What is a Value Based Loan?

In real estate financing, a value-based loan is a non-bankable loan on an investment property, single-family home, commercial or multifamily building. In some circles, the term “hard money” is used to describe these types of loans. Hard money loans are often associated with “no-doc", private loans, and bridge loans. The term hard money is not a fair representation for this type of lending. In our opinion, the concept of hard money gives the wrong impression when used in lending circles.

We prefer to use the term value based lending. In our value-based lending model, underwriting decisions are based on the value of the borrower's hard assets—the commercial or investment real estate used as collateral for the transaction.
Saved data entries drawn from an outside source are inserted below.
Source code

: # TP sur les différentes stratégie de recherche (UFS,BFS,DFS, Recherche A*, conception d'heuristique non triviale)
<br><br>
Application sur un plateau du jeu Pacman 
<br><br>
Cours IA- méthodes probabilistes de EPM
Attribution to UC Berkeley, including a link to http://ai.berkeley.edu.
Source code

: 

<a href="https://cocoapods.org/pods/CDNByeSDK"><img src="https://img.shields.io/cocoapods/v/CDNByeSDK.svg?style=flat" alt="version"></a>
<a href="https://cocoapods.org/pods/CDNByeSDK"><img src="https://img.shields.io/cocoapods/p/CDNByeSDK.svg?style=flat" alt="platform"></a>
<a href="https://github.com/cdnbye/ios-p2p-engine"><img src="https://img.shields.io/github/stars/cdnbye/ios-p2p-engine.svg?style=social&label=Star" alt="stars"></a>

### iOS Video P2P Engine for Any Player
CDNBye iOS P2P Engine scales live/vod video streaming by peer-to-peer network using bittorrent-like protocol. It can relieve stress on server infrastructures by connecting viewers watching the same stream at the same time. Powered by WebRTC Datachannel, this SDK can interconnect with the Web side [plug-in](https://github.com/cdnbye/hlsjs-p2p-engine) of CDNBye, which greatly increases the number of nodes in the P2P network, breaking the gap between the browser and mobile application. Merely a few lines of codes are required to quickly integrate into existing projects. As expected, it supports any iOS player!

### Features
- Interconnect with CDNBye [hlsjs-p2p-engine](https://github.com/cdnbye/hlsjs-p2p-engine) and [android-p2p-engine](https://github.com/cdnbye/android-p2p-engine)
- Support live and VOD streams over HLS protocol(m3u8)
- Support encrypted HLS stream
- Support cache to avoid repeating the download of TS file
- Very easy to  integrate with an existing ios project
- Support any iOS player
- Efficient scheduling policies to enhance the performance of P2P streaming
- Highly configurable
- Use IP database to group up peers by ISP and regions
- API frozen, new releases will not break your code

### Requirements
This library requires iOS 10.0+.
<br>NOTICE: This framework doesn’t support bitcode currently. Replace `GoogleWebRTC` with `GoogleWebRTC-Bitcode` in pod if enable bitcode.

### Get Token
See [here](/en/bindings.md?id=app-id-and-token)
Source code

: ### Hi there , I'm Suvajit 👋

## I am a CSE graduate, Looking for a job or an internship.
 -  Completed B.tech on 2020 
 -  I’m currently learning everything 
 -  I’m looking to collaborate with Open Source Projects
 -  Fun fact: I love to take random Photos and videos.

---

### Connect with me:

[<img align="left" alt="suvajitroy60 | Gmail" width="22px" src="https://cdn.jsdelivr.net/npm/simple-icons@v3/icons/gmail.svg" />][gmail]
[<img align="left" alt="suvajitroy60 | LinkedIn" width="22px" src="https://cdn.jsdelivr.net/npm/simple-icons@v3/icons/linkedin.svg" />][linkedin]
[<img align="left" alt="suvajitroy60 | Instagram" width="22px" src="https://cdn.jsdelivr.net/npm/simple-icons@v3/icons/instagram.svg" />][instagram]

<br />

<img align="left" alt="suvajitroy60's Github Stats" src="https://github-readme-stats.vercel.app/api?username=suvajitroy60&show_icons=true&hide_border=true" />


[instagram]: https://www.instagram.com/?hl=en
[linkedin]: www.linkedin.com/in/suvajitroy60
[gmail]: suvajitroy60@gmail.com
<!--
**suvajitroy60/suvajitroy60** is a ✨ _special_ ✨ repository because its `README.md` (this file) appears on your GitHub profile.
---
Our value based loans are processed and closed quickly.

How is a value-based loan different from a traditional loan?

A value-based loan is an excellent tool for the right borrower in the right situation. In some cases, it is the only viable financing option. Traditional loans offered by banks, credit unions, and mortgage companies have complex underwriting standards with little or no flexibility to deviate from the guidelines.

With a traditional lender, your credit score, income, and earning ability are heavily weighted. Simply stated, a private lender has the ability to approve loans that are unique and that do not conform to traditional underwriting guidelines.

The traditional lender requires substantially more documentation to provide them comfort in the loan they are about to make to you. 

The loan process is much quicker. A funding estimate and preliminary approval may be obtained within a day or two.

Many borrowers take advantage of  fast underwriting and quick closings to negotiate more favorable terms from the seller due to quick closings.